Extracted data entries:
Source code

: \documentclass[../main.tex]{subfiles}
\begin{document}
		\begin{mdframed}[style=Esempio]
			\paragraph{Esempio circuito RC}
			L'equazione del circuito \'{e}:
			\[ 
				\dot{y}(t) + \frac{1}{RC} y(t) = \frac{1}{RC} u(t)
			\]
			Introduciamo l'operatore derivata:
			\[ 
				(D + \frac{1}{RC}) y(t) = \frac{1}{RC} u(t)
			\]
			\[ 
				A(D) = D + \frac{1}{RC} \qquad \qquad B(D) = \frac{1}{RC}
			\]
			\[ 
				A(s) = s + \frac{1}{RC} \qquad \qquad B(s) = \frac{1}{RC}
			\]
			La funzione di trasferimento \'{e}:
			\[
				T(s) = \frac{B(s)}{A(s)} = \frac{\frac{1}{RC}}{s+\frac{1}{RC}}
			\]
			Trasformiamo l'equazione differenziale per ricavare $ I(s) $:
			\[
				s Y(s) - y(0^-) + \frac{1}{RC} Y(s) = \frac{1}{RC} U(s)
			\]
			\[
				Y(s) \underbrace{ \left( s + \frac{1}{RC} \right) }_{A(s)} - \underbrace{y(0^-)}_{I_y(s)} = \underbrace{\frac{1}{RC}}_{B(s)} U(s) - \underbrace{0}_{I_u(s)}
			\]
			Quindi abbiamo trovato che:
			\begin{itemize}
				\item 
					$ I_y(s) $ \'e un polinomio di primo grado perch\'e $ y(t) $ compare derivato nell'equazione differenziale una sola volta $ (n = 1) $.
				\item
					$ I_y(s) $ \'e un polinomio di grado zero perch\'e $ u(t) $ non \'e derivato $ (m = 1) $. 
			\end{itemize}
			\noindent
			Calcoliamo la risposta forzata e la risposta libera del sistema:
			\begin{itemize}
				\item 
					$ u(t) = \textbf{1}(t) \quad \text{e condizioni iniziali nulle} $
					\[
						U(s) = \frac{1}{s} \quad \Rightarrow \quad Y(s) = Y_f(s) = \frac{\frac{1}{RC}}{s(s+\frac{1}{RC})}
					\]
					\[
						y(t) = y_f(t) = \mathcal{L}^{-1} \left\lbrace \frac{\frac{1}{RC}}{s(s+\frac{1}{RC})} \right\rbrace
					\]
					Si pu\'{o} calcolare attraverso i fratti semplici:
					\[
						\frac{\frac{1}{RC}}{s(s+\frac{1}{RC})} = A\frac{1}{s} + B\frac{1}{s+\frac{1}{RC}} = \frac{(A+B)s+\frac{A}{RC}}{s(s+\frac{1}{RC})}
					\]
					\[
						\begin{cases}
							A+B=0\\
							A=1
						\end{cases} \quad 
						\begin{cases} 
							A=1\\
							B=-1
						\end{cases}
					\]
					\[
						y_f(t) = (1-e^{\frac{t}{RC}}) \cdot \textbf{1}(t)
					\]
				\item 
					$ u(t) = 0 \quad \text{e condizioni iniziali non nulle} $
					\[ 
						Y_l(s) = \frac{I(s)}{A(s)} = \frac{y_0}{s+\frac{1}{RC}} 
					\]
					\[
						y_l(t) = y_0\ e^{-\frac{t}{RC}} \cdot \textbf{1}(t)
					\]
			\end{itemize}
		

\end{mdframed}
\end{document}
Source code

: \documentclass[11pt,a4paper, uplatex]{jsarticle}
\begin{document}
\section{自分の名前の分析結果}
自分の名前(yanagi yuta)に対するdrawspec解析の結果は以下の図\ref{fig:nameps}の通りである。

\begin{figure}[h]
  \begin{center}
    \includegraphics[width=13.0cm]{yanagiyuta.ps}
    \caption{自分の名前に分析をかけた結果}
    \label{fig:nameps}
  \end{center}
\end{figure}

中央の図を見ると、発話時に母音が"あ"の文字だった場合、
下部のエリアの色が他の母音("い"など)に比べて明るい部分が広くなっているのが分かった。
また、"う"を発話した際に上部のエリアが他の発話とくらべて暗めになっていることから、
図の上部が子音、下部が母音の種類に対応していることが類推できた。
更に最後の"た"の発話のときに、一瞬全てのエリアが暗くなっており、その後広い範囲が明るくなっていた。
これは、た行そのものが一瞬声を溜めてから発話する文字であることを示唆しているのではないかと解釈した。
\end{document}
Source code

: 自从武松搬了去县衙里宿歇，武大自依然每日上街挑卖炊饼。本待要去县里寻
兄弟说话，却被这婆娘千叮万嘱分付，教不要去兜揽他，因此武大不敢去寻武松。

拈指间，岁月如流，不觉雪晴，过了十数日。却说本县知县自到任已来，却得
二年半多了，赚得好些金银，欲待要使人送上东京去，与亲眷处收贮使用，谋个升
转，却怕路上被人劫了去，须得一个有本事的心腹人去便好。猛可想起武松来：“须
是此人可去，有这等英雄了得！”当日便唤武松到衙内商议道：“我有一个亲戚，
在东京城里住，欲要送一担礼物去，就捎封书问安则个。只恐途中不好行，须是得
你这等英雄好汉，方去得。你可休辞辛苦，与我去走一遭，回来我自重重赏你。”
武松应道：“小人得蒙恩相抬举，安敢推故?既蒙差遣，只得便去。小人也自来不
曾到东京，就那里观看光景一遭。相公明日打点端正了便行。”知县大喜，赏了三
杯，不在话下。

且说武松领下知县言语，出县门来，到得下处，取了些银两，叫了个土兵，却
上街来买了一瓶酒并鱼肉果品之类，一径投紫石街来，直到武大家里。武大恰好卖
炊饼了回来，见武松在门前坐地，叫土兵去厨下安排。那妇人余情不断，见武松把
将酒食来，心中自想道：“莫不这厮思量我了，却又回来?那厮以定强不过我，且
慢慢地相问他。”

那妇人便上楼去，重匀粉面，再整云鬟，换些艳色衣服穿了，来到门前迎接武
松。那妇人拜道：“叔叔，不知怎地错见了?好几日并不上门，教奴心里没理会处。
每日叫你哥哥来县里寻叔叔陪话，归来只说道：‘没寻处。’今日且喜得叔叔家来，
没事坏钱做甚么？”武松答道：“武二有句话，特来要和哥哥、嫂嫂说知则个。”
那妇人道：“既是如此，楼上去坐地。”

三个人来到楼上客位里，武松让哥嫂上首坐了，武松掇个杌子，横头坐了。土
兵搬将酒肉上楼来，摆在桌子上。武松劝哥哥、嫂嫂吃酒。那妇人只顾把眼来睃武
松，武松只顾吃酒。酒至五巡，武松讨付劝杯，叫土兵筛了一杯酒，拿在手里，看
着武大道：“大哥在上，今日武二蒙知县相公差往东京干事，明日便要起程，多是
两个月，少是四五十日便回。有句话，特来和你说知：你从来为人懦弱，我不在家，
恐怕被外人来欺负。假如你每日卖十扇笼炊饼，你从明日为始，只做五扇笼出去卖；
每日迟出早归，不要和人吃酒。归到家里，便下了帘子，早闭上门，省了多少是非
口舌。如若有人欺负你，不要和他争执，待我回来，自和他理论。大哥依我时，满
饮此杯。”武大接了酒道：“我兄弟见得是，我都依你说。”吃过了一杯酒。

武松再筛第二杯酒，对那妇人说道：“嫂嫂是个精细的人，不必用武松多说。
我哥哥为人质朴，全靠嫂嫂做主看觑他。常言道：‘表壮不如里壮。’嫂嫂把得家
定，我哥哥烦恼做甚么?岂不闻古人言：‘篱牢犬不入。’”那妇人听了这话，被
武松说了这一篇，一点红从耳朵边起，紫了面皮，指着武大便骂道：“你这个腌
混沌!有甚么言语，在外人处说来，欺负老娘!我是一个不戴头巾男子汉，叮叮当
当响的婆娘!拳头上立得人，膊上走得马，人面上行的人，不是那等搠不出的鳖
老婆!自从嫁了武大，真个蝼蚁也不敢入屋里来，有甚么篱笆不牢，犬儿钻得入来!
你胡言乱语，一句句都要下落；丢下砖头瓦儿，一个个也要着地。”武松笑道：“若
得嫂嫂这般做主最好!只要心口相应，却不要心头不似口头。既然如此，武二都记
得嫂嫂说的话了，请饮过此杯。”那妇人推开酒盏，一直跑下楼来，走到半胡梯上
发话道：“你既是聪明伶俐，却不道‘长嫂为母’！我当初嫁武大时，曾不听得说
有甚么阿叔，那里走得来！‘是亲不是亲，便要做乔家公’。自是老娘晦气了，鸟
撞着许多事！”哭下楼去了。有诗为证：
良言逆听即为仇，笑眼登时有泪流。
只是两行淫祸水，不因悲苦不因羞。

> **Task item**: The expected output is every line of the records in which the string "documentclass" appears.

> **Solution to this task**:
: \documentclass[../main.tex]{subfiles}
: \documentclass[11pt,a4paper, uplatex]{jsarticle}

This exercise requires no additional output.